De acordo com al-Sayegh, escritor e pesquisador no campo da história e da política, a Síria precisa "injetar enormes fundos para desenvolvimento, reconstrução e apoio em muitos campos, depois que a crise levou a uma retirada significativa de muitos países árabes, até mesmo de seus vizinhos".
"Iniciar a reconstrução da Síria com fundos árabes e do Golfo é um pilar e um ponto de partida para a Síria rumo ao próximo estágio", disse al-Sayegh.
Antes da eclosão da guerra na Síria em 2011, as relações entre os Emirados Árabes Unidos e a Síria eram caracterizadas pela cooperação econômica, intercâmbio cultural e engajamento diplomático. Os dois países são membros da Liga Árabe e muitas vezes concordam em suas políticas em questões que afetam o mundo árabe.
Al-Shaibani conversou em Doha anteriormente, especialmente com o ministro de Estado do Catar, Mohammed bin Abdulaziz al-Khulaifi. A partir daí, al-Shaibani pediu aos Estados Unidos que suspendessem as sanções impostas a Damasco sob Assad.
O Catar foi o segundo país depois da Turquia a reabrir sua embaixada em Damasco após a queda do governo de Assad, depois de fechá-la em 2011.
'Medo do Islã político'
Mohammed Abu Rumman, professor de teoria política da Universidade da Jordânia, disse: "As relações jordaniano-sírias têm estado historicamente em um cabo de guerra, especialmente desde o governo do Partido Socialista Baath, e na maioria das vezes têm sido caracterizadas por políticas sírias hostis em relação à Jordânia, especialmente durante a Guerra Fria".Ele acrescentou: "Hoje, há uma grande e histórica oportunidade de lançar relações mais profundas e complementares, o que constitui perspectivas econômicas e políticas para a Jordânia enfrentar outros desafios e mudanças no ambiente regional circundante, o que requer o envio de boa vontade e mensagens positivas para novos atores lá, investindo na boa reputação da Jordânia, fornecendo assistência política, econômica e de infraestrutura e até mesmo construindo capacidades militares e de segurança sírias e, o mais importante, o papel diplomático da Jordânia em ajudar os sírios a sair da lista de sanções e iniciar a era da reconstrução".

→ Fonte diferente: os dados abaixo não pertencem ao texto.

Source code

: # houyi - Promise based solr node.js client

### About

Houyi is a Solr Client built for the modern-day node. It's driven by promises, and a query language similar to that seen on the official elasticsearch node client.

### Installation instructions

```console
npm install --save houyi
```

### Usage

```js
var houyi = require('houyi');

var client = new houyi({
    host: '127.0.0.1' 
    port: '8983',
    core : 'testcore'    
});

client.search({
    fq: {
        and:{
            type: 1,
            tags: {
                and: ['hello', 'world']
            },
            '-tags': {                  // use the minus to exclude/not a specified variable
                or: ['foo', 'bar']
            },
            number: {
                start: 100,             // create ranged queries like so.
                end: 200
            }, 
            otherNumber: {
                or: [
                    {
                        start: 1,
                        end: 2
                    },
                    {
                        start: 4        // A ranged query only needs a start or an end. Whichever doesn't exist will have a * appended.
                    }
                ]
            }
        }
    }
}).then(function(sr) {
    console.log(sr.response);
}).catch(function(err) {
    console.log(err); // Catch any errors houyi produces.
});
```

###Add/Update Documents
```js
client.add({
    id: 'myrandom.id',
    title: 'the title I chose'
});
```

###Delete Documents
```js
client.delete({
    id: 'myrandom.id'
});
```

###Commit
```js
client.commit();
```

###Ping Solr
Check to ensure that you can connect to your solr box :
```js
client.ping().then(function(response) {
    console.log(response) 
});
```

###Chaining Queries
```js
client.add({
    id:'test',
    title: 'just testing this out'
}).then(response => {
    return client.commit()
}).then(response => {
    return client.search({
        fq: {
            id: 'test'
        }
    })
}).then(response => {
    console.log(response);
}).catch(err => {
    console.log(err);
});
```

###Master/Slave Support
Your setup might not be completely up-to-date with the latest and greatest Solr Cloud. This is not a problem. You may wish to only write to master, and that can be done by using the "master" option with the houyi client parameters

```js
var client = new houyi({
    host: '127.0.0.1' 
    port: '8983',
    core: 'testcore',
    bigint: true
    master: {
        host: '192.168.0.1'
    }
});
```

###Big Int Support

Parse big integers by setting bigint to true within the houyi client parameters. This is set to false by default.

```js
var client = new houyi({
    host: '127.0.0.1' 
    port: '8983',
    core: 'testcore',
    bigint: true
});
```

Abu Rumman, assessor do Instituto de Política e Sociedade, destacou que "a Jordânia tem grandes interesses estratégicos com a Síria, e o que parece do novo regime é encorajador e é necessário fortalecer essas tendências, e talvez o grande medo de muitos países árabes seja que seja um catalisador para o Islã político e uma extensão dele, especialmente com a presença do patrocínio turco a este regime, que não está escondido dos olhos, e os diplomatas árabes podem ver que há uma substituição da influência iraniana pela turca".
Ele continuou: "Isso pode ser verdade, até certo ponto, mas a própria Turquia aprendeu lições com o estágio da Primavera Árabe, e ficou claro que eles não querem repetir a experiência dos islâmicos na governança, nem se envolver em confrontos com outros países árabes, mas há mensagens turcas para países e regimes árabes que temem o novo governo de que será um amigo e não hostil, e o poder turco (se excluirmos o problema curdo, que representa um verdadeiro desafio ao nível do relacionamento do novo governo com as minorias, por um lado, e os turcos, por outro) é de natureza suave diferente. Sobre o poder iraniano, que se apoiou grosseiramente nas milícias e nas dimensões sectárias e ideológicas.
"Embora a nova liderança síria tenha anunciado que não adota a teoria de 'exportar a revolução' e não acredita nela, está claro que a abrangência da visita de al-Shaibani aos Emirados Árabes Unidos e ao Catar é uma indicação do desejo do novo regime de evitar a polarização e as tensões regionais e se concentrar na unidade, reconstrução e arquivos econômicos da Síria", disse Abu Rumman.